Flowers wrote again in the September/October FNL regarding his edX concerns, calling it “a product without a strategy” and warning against just copying existing strategies.

“EdX should not be a me-too copy of Coursera and/or Udacity,” wrote Flowers. “They were first and had momentum before we started.”

Flowers believes MOOCs (Massive Open Online Courses) are a “fad,” and “right now, their purveyors are preoccupied by a race to volume.” MOOCs are just a trimmed substitute for a real course — direct human interaction is necessary in education, while MOOCs are about “telepresence.” In light of these concerns, Flowers urges edX to think about the end game of online education and evaluating how MOOCs could be designed to “help MIT improve our own educational productivity.”

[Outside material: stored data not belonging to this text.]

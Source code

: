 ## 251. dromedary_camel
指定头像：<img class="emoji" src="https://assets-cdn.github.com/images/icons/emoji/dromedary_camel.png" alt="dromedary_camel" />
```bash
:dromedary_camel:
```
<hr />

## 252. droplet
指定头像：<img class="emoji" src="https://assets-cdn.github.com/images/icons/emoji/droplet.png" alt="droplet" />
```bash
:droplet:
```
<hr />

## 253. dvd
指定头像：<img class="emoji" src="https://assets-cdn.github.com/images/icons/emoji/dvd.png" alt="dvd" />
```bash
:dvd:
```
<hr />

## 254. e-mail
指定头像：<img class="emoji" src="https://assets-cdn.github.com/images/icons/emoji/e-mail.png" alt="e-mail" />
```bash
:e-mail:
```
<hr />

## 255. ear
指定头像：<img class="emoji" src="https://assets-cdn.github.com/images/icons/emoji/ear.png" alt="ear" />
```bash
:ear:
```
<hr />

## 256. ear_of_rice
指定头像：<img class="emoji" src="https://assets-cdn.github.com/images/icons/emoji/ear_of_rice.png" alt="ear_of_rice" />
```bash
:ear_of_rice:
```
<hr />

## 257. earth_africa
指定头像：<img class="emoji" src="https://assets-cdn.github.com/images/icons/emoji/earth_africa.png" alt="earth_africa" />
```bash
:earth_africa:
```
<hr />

Focusing more specifically on how and whether teaching the humanities could be appropriately executed through online platforms, Perry wrote that online education “sometimes feels like a solution for which we are being asked to develop a problem.” Teaching of humanities, in its current state, “resists standardization,” since it requires knowing students as individual intellectuals with unique backgrounds and tailoring the education accordingly. Communal discussions are imperative, and online groups are “not as fully participatory as face-to-face exchanges in real time.”

It’s more difficult to “translate humanistic thought to online modules,” wrote Perry, adding that some wonder “whether the originators of these X initiatives even thought about even thought about liberal education in the humanities at all, or if it was added as an afterthought.”

She also cited the allocation of teaching and mentoring resources as a huge potential concern for teaching the humanities online.

While edX courses are currently all in science and engineering, other MOOCs have begun to offer courses from other disciplines (Coursera, for example, offers 31 courses in the Humanities and Social Sciences category).

Highlights of the Faculty/Staff Quality of Life Survey

The FNL also featured results from the spring 2012 Faculty/Staff Quality of Life Survey, which was last conducted in 2008. Over 90 percent of respondents indicated they were somewhat or very satisfied with being an employee of MIT, with respondents across all schools showing higher satisfaction than in 2008.

Regarding workload, faculty reported an average of 63 work hours per week (average across all faculty and staff being 49 hours per week). Over 60 percent of faculty indicated their workload was too heavy or much too heavy; for all other groups, this figure was below 40 percent. Similarly, over 50 percent of faculty reported feeling often or very often overwhelmed in the last year, while over 60 percent of all other groups reported being only occasionally overwhelmed or never overwhelmed.

Outside of work, most groups surveyed reported higher satisfaction with their life outside of MIT than with being an MIT employee, except for faculty and postdoctoral researchers who reported lower outside-MIT life satisfaction.

Chancellor Eric Grimson PhD ’80 has “asked staff to see if they could put together that kind of survey for the students, both undergraduate and graduate, with the expectation that we would probably administer it in the spring,” given that there is time for a survey.